═════ EXERCISE DATA ═════

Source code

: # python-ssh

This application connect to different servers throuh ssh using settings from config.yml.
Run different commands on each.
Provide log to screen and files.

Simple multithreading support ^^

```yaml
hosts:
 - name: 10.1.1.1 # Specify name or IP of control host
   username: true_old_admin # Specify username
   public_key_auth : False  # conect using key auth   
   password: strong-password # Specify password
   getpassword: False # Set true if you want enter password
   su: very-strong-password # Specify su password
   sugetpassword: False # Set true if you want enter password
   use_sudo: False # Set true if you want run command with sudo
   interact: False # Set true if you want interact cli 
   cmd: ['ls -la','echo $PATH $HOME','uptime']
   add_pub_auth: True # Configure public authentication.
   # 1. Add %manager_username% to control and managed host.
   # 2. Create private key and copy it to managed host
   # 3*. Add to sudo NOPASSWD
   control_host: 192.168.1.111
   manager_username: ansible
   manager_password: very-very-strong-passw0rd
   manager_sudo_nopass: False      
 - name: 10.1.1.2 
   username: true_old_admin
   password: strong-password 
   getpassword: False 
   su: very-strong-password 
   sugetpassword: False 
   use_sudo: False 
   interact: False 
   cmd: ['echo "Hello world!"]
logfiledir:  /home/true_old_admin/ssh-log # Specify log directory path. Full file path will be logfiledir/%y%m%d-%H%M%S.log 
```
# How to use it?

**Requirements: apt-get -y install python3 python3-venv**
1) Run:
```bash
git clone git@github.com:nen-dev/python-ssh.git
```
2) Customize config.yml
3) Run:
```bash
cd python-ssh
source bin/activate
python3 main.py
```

═════

**EXERCISE DESCRIPTION**
Output all of the entries, exactly as they are written.

**OUTPUT OF THE EXERCISE**
Source code

: # python-ssh

This application connect to different servers throuh ssh using settings from config.yml.
Run different commands on each.
Provide log to screen and files.

Simple multithreading support ^^

```yaml
hosts:
 - name: 10.1.1.1 # Specify name or IP of control host
   username: true_old_admin # Specify username
   public_key_auth : False  # conect using key auth   
   password: strong-password # Specify password
   getpassword: False # Set true if you want enter password
   su: very-strong-password # Specify su password
   sugetpassword: False # Set true if you want enter password
   use_sudo: False # Set true if you want run command with sudo
   interact: False # Set true if you want interact cli 
   cmd: ['ls -la','echo $PATH $HOME','uptime']
   add_pub_auth: True # Configure public authentication.
   # 1. Add %manager_username% to control and managed host.
   # 2. Create private key and copy it to managed host
   # 3*. Add to sudo NOPASSWD
   control_host: 192.168.1.111
   manager_username: ansible
   manager_password: very-very-strong-passw0rd
   manager_sudo_nopass: False      
 - name: 10.1.1.2 
   username: true_old_admin
   password: strong-password 
   getpassword: False 
   su: very-strong-password 
   sugetpassword: False 
   use_sudo: False 
   interact: False 
   cmd: ['echo "Hello world!"]
logfiledir:  /home/true_old_admin/ssh-log # Specify log directory path. Full file path will be logfiledir/%y%m%d-%H%M%S.log 
```
# How to use it?

**Requirements: apt-get -y install python3 python3-venv**
1) Run:
```bash
git clone git@github.com:nen-dev/python-ssh.git
```
2) Customize config.yml
3) Run:
```bash
cd python-ssh
source bin/activate
python3 main.py
```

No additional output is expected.